= Work task =
Find every line in the records below that contains "thresholdType", and copy it.
- - -
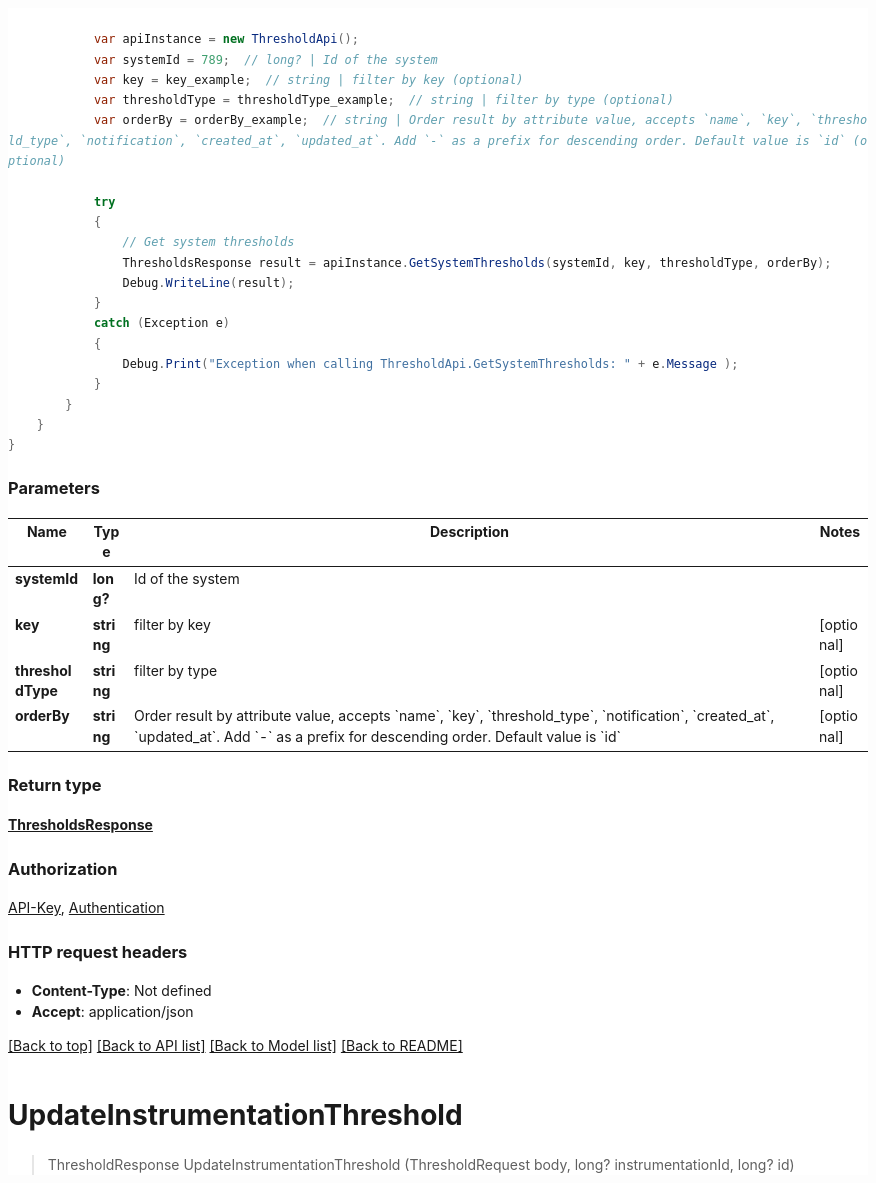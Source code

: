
 ```csharp

            var apiInstance = new ThresholdApi();
            var systemId = 789;  // long? | Id of the system
            var key = key_example;  // string | filter by key (optional) 
            var thresholdType = thresholdType_example;  // string | filter by type (optional) 
            var orderBy = orderBy_example;  // string | Order result by attribute value, accepts `name`, `key`, `threshold_type`, `notification`, `created_at`, `updated_at`. Add `-` as a prefix for descending order. Default value is `id` (optional) 

            try
            {
                // Get system thresholds
                ThresholdsResponse result = apiInstance.GetSystemThresholds(systemId, key, thresholdType, orderBy);
                Debug.WriteLine(result);
            }
            catch (Exception e)
            {
                Debug.Print("Exception when calling ThresholdApi.GetSystemThresholds: " + e.Message );
            }
        }
    }
}
```

### Parameters

Name | Type | Description  | Notes
------------- | ------------- | ------------- | -------------
 **systemId** | **long?**| Id of the system | 
 **key** | **string**| filter by key | [optional] 
 **thresholdType** | **string**| filter by type | [optional] 
 **orderBy** | **string**| Order result by attribute value, accepts &#x60;name&#x60;, &#x60;key&#x60;, &#x60;threshold_type&#x60;, &#x60;notification&#x60;, &#x60;created_at&#x60;, &#x60;updated_at&#x60;. Add &#x60;-&#x60; as a prefix for descending order. Default value is &#x60;id&#x60; | [optional] 

### Return type

[**ThresholdsResponse**](ThresholdsResponse.md)

### Authorization

[API-Key](../README.md#API-Key), [Authentication](../README.md#Authentication)

### HTTP request headers

 - **Content-Type**: Not defined
 - **Accept**: application/json

[[Back to top]](#) [[Back to API list]](../README.md#documentation-for-api-endpoints) [[Back to Model list]](../README.md#documentation-for-models) [[Back to README]](../README.md)
<a name="updateinstrumentationthreshold"></a>
# **UpdateInstrumentationThreshold**
> ThresholdResponse UpdateInstrumentationThreshold (ThresholdRequest body, long? instrumentationId, long? id)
- - -
= Response to the exercise =
            var thresholdType = thresholdType_example;  // string | filter by type (optional) 
                ThresholdsResponse result = apiInstance.GetSystemThresholds(systemId, key, thresholdType, orderBy);
 **thresholdType** | **string**| filter by type | [optional] 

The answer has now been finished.